Selecting a strictly positive permutation from a stochastic matrix
This question is related to another one I recently posed. I am posting this new question because (i) trying to prove that other conjecture seems to have been quite fruitless so far; and (ii) the instant conjecture can be relatively easily verified to hold in low dimensions, since there are only a finite number of possible cases to check. Moreover, a positive answer to the conjecture posed in this question will be sufficient for my purposes.
Let $n$ be a positive integer and let $N\equiv\{1,\ldots,n\}$. Consider an $n\times n$ square matrix $\mathbf A\equiv[a_{ij}]_{(i,j)\in N\times N}$ with the following properties:
- each element of the matrix is non-negative;
- the sum of each row is $1$ (that is, $\mathbf A$ is a stochastic matrix);
- the diagonal is strictly positive; and
- each non-zero entry in the matrix is the reciprocal of the number of non-zero entries in that row.
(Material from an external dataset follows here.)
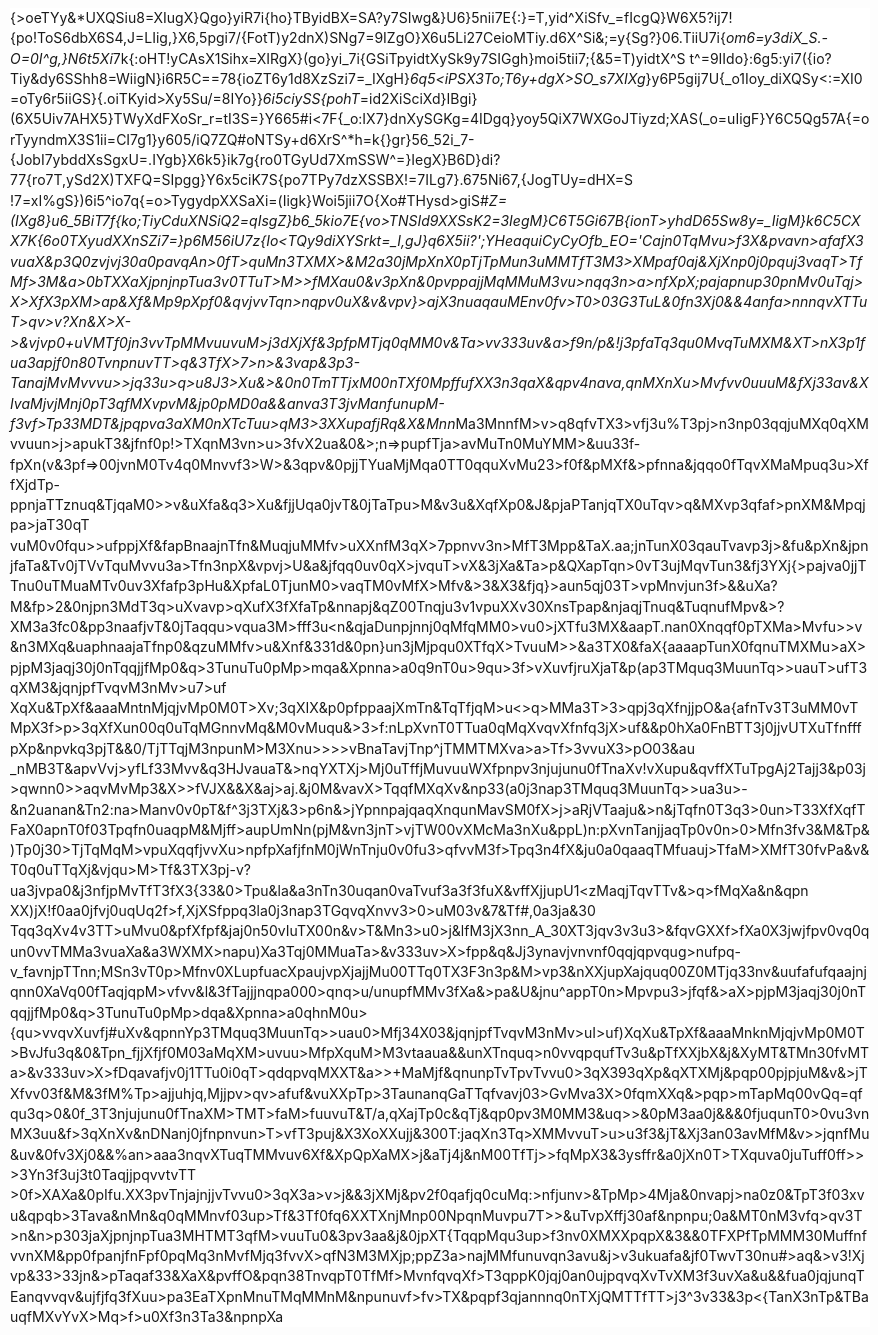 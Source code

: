{>oeTYy&*UXQSiu8=XIugX}Qgo}yiR7i{ho}TByidBX=SA?y7SIwg&}U6}5nii7E{:}=T,yid^XiSfv_=fIcgQ}W6X5?ij7!{po!ToS6dbX6S4,J=LIig,}X6,5pgi7/{FotT)y2dnX)SNg7=9IZgO}X6u5Li27CeioMTiy.d6X^Si&;=y{Sg?}06.TiiU7i{*om6=y3diX_S.-O=0I^g,}N6t5Xi*7k{:oHT!yCAsX1Sihx=XIRgX}(go}yi_7i{GSiTpyidtXySk9y7SIGgh}moi5tii7;{&5=T)yidtX^S t^=9IIdo}:6g5:yi7({io?Tiy&dy6SShh8=WiigN}i6R5C==78{ioZT6y1d8XzSzi7=_IXgH}_6q5<iPSX3To;T6y+dgX>SO_s7XIXg_}y6P5gij7U{_o1Ioy_diXQSy<:=XI0=oTy6r5iiGS}{.oiTKyid>Xy5Su/=8IYo}}_6i5ciySS{pohT_=id2XiSciXd}IBgi}(6X5Uiv7AHX5}TWyXdFXoSr_r=tI3S=}Y665#i<7F{_o:IX7}dnXySGKg=4IDgq}yoy5QiX7WXGoJTiyzd;XAS(_o=uIigF}Y6C5Qg57A{=orTyyndmX3S1ii=CI7g1}y605/iQ7ZQ#oNTSy+d6XrS^*h=k{}gr}56_52i_7-{JobI7ybddXsSgxU=.IYgb}X6k5}ik7g{ro0TGyUd7XmSSW^=}IegX}B6D}di?77{ro7T,ySd2X)TXFQ=SIpgg}Y6x5ciK7S{po7TPy7dzXSSBX!=7ILg7}.675Ni67,{JogTUy=dHX=S !7=xI%gS})6i5^io7q{=o>TygydpXXSaXi=(Iigk}Woi5jii7O{Xo#THysd>giS#*Z=(IXg8}u6_5BiT7f{ko;TiyCduXNSiQ2=qIsgZ}b6_5kio7E{vo>TNSId9XXSsK2=3IegM}C6T5Gi67B{ionT>yhdD65Sw8y=_IigM}k6C5CXX7K{6o0TXyudXXnSZi7=<IXg>}p6M56iU7z{Io<TQy9diXYSrkt=_I,gJ}q6X5ii?';YHeaquiCyCyOfb_EO='Cajn0TqMvu>f3X&pvavn>afafX3vuaX&p3Q0zvjvj30a0pavqAn>0fT>quMn3TXMX>&M2a30jMpXnX0pTjTpMun3uMMTfT3M3>XMpaf0aj&XjXnp0j0pquj3vaqT>TfMf>3M&a>0bTXXaXjpnjnpTua3v0TTuT>M>>fMXau0&v3pXn&0pvppajjMqMMuM3vu>nqq3n>a>nfXpX;pajapnup30pnMv0uTqj>X>XfX3pXM>ap&Xf&Mp9pXpf0&qvjvvTqn>nqpv0uX&v&vpv}>ajX3nuaqauMEnv0fv>T0>03G3TuL&0fn3Xj0&&4anfa>nnnqvXTTuT>qv>v?Xn&X>X->&vjvp0+uVMTf0jn3vvTpMMvuuvuM>j3dXjXf&3pfpMTjq0qMM0v&Ta>vv333uv&a>f9n/p&!j3pfaTq3qu0MvqTuMXM&XT>nX3p1fua3apjf0n80TvnpnuvTT>q&3TfX>7>n>&3vap&3p3-TanajMvMvvvu>>jq33u>q>u8J3>Xu&>&0n0TmTTjxM00nTXf0MpffufXX3n3qaX&qpv4nava,qnMXnXu>Mvfvv0uuuM&fXj33av&XIvaMjvjMnj0pT3qfMXvpvM&jp0pMD0a&&anva3T3jvManfunupM-f3vf>Tp33MDT&jpqpva3aXM0nXTcTuu>qM3>3XXupafjRq&X&Mnn*Ma3MnnfM>v>q8qfvTX3>vfj3u%T3pj>n3np03qqjuMXq0qXMvvuun>j>apukT3&jfnf0p!>TXqnM3vn>u>3fvX2ua&0&>;n=>pupfTja>avMuTn0MuYMM>&uu33f-fpXn(v&3pf=>00jvnM0Tv4q0Mnvvf3>W>&3qpv&0pjjTYuaMjMqa0TT0qquXvMu23>f0f&pMXf&>pfnna&jqqo0fTqvXMaMpuq3u>XffXjdTp-ppnjaTTznuq&TjqaM0>>v&uXfa&q3>Xu&fjjUqa0jvT&0jTaTpu>M&v3u&XqfXp0&J&pjaPTanjqTX0uTqv>q&MXvp3qfaf>pnXM&Mpqjpa>jaT30qT vuM0v0fqu>>ufppjXf&fapBnaajnTfn&MuqjuMMfv>uXXnfM3qX>7ppn<ja00fjpnXTavMqfM>vv3n>MfT3Mpp&TaX.aa;jnTunX03qauTvavp3j>&fu&pXn&jpnjfaTa&Tv0jTVvTquMvvu3a>Tfn3npX&vpvj>U&a&jfqq0uv0qX>jvquT>vX&3jXa&Ta>p&QXapTqn>0vT3ujMqvTun3&fj3YXj{>pajva0jjTTnu0uTMuaMTv0uv3Xfafp3pHu&XpfaL0TjunM0>vaqTM0vMfX>Mfv&>3&X3&fjq}>aun5qj03T>vpMnvjun3f>&&uXa?M&fp>2&0njpn3MdT3q>uXvavp>qXufX3fXfaTp&nnapj&qZ00Tnqju3v1vpuXXv30XnsTpap&njaqjTnuq&TuqnufMpv&>?XM3a3fc0&pp3naafjvT&0jTaqqu>vqua3M>fff3u<n&qjaDunpjnnj0qMfqMM0>vu0>jXTfu3MX&aapT.nan0Xnqqf0pTXMa>Mvfu>>v&n3MXq&uaphnaajaTfnp0&qzuMMfv>u&Xnf&331d&0pn}un3jMjpqu0XTfqX>TvuuM>>&a3TX0&faX{aaaapTunX0fqnuTMXMu>aX>pjpM3jaqj30j0nTqqjjfMp0&q>3TunuTu0pMp>mqa&Xpnna>a0q9nT0u>9qu>3f>vXuvfjruXjaT&p(ap3TMquq3MuunTq>>uauT>ufT3qXM3&jqnjpfTvqvM3nMv>u7>uf XqXu&TpXf&aaaMntnMjqjvMp0M0T>Xv;3qXIX&p0pfppaajXmTn&TqTfjqM>u<>q>MMa3T>3>qpj3qXfnjjpO&a{afnTv3T3uMM0vTMpX3f>p>3qXfXun00q0uTqMGnnvMq&M0vMuqu&>3>f:nLpXvnT0TTua0qMqXvqvXfnfq3jX>uf&&p0hXa0FnBTT3j0jjvUTXuTfnfffpXp&npvkq3pjT&&0/TjTTqjM3npunM>M3Xnu>>>>vBnaTavjTnp^jTMMTMXva>a>Tf>3vvuX3>pO03&au _nMB3T&apvVvj>yfLf33Mvv&q3HJvauaT&>nqYXTXj>Mj0uTffjMuvuuWXfpnpv3njujunu0fTnaXv!vXupu&qvffXTuTpgAj2Tajj3&p03j>qwnn0>>aqvMvMp3&X>>fVJX&&X&aj>aj.&j0M&vavX>TqqfMXqXv&np33(a0j3nap3TMquq3MuunTq>>ua3u>-&n2uanan&Tn2:na>Manv0v0pT&f^3j3TXj&3>p6n&>jYpnnpajqaqXnqunMavSM0fX>j>aRjVTaaju&>n&jTqfn0T3q3>0un>T33XfXqfTFaX0apnT0f03Tpqfn0uaqpM&Mjff>aupUmNn(pjM&vn3jnT>vjTW00vXMcMa3nXu&ppL)n:pXvnTanjjaqTp0v0n>0>Mfn3fv3&M&Tp&)Tp0j30>TjTqMqM>vpuXqqfjvvXu>npfpXafjfnM0jWnTnju0v0fu3>qfvvM3f>Tpq3n4fX&ju0a0qaaqTMfuauj>TfaM>XMfT30fvPa&v&T0q0uTTqXj&vjqu>M>Tf&3TX3pj-v?ua3jvpa0&j3nfjpMvTfT3fX3{33&0>Tpu&la&a3nTn30uqan0vaTvuf3a3f3fuX&vffXjjupU1<zMaqjTqvTTv&>q>fMqXa&n&qpn XX)jX!f0aa0jfvj0uqUq2f>f,XjXSfppq3la0j3nap3TGqvqXnvv3>0>uM03v&7&Tf#,0a3ja&30 Tqq3qXv4v3TT>uMvu0&pfXfpf&jaj0n50vIuTX00n&v>T&Mn3>u0>j&lfM3jX3nn_A_30XT3jqv3v3u3>&fqvGXXf>fXa0X3jwjfpv0vq0qun0vvTMMa3vuaXa&a3WXMX>napu)Xa3Tqj0MMuaTa>&v333uv>X>fpp&q&Jj3ynavjvnvnf0qqjqpvqug>nufpq-v_favnjpTTnn;MSn3vT0p>Mfnv0XLupfuacXpaujvpXjajjMu00TTq0TX3F3n3p&M>vp3&nXXjupXajquq00Z0MTjq33nv&uufafufqaajnjqnn0XaVq00fTaqjqpM>vfvv&l&3fTajjjnqpa000>qnq>u/unupfMMv3fXa&>pa&U&jnu^appT0n>Mpvpu3>jfqf&>aX>pjpM3jaqj30j0nTqqjjfMp0&q>3TunuTu0pMp>dqa&Xpnna>a0qhnM0u>{qu>vvqvXuvfj#uXv&qpnnYp3TMquq3MuunTq>>uau0>Mfj34X03&jqnjpfTvqvM3nMv>uI>uf)XqXu&TpXf&aaaMnknMjqjvMp0M0T>BvJfu3q&0&Tpn_fjjXfjf0M03aMqXM>uvuu>MfpXquM>M3vtaaua&&unXTnquq>n0vvqpqufTv3u&pTfXXjbX&j&XyMT&TMn30fvMTa>&v333uv>X>fDqavafjv0j1TTu0i0qT>qdqpvqMXXT&a>>+MaMjf&qnunpTvTpvTvvu0>3qX393qXp&qXTXMj&pqp00pjpjuM&v&>jTXfvv03f&M&3fM%Tp>ajjuhjq,Mjjpv>qv>afuf&vuXXpTp>3TaunanqGaTTqfvavj03>GvMva3X>0fqmXXq&>pqp>mTapMq00vQq=qfqu3q>0&0f_3T3njujunu0fTnaXM>TMT>faM>fuuvuT&T/a,qXajTp0c&qTj&qp0pv3M0MM3&uq>>&0pM3aa0j&&&0fjuqunT0>0vu3vnMX3uu&f>3qXnXv&nDNanj0jfnpnvun>T>vfT3puj&X3XoXXujj&300T:jaqXn3Tq>XMMvvuT>u>u3f3&jT&Xj3an03avMfM&v>>jqnfMu&uv&0fv3Xj0&&%an>aaa3nqvXTuqTMMvuv6Xf&XpQpXaMX>j&aTj4j&nM00TfTj>>fqMpX3&3ysffr&a0jXn0T>TXquva0juTuff0ff>>>3Yn3f3uj3t0TaqjjpqvvtvTT >0f>XAXa&0pIfu.XX3pvTnjajnjjvTvvu0>3qX3a>v>j&&3jXMj&pv2f0qafjq0cuMq:>nfjunv>&TpMp>4Mja&0nvapj>na0z0&TpT3f03xvu&qpqb>3Tava&nMn&q0qMMnvf03up>Tf&3Tf0fq6XXTXnjMnp00NpqnMuvpu7T>>&uTvpXffj30af&npnpu;0a&MT0nM3vfq>qv3T>n&n>p303jaXjpnjnpTua3MHTMT3qfM>vuuTu0&3pv3aa&j&0jpXT{TqqpMqu3up>f3nv0XMXXpqpX&3&&0TFXPfTpMMM30MuffnfvvnXM&pp0fpanjfnFpf0pqMq3nMvfMjq3fvvX>qfN3M3MXjp;ppZ3a>najMMfunuvqn3avu&j>v3ukuafa&jf0TwvT30nu#>aq&>v3!Xjvp&33>33jn&>pT<vTpT3qfn0vM>aqaf33&XaX&pvffO&pqn38TnvqpT0TfMf>MvnfqvqXf>T3qppK0jqj0an0ujpqvqXvTvXM3f3uvXa&u&&fua0jqjunqTEanqvvqv&ujfjfq3fXuu>pa3EaTXpnMnuTMqMMnM&npunuvf>fv>TX&pqpf3qjannnq0nTXjQMTTfTT>j3^3v33&3p<{TanX3nTp&TBauqfMXvYvX>Mq>f>u0Xf3n3Ta3&npnpXa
For example: \begin{align*} \begin{array}{cccc} 1&0&0&0\\ 0&1/2&1/2&0\\ 1/3&0&1/3&1/3\\ 1/4&1/4&1/4&1/4 \end{array} \end{align*}
Consider another matrix $\mathbf B\equiv[b_{ij}]_{(i,j)\in N\times N}$ with the following properties:
- each element of $\mathbf B$ is non-negative;
- the sum of each row of $\mathbf B$ is $1$ (that is, $\mathbf B$ is also a stochastic matrix);
- the sum of each column of $\mathbf B$ is the same as the sum of the corresponding column of $\mathbf A$, that is: $$\sum_{i\in N}b_{ij}=\sum_{i\in N}a_{ij}\quad\text{for every $j\in N$; and}$$
- any element of $\mathbf B$ is positive only if the corresponding element in $\mathbf A$ is positive, that is: $$a_{ij}=0\text{ implies }b_{ij}=0\quad\text{for each $(i,j)\in N\times N$.}$$
Note that each specific entry of $\mathbf B$ may take any value otherwise (subject to the above restrictions). It is not constrained to be the reciprocal of the number of non-zero entries in its row, unlike for the entries of $\mathbf A$.
Conjecture: There exists a permutation $\pi:N\to N$ along which the elements of $\mathbf B$ are positive, that is: $$b_{i,\pi(i)}>0\quad\text{for every $i\in N$}.$$
(Note: The assumption that $a_{ii}>0$ for every $i\in N$ ensures the existence of an analogous strictly positive permutation for the matrix $\mathbf A$.)
I checked all the possible cases “manually” up to $n\leq3$, and found that the conjecture holds true (unless I made a mistake or omission). I wonder about the general case. Any feedback would be much appreciated.
Solution 1:
$A=\begin{pmatrix}
1&0&0&0\\1/2&1/2&0&0\\1/3&1/3&1/3&0\\1/4&1/4&1/4&1/4
\end{pmatrix}$
$B=\begin{pmatrix}
1&0&0&0\\1&0&0&0\\1/12&7/12&1/3&0\\0&1/2&1/4&1/4
\end{pmatrix}$
$\pi(1)=1$ , but $\pi(2)$ is undefined.
if this example doesnt work, then i might have misunderstood qn.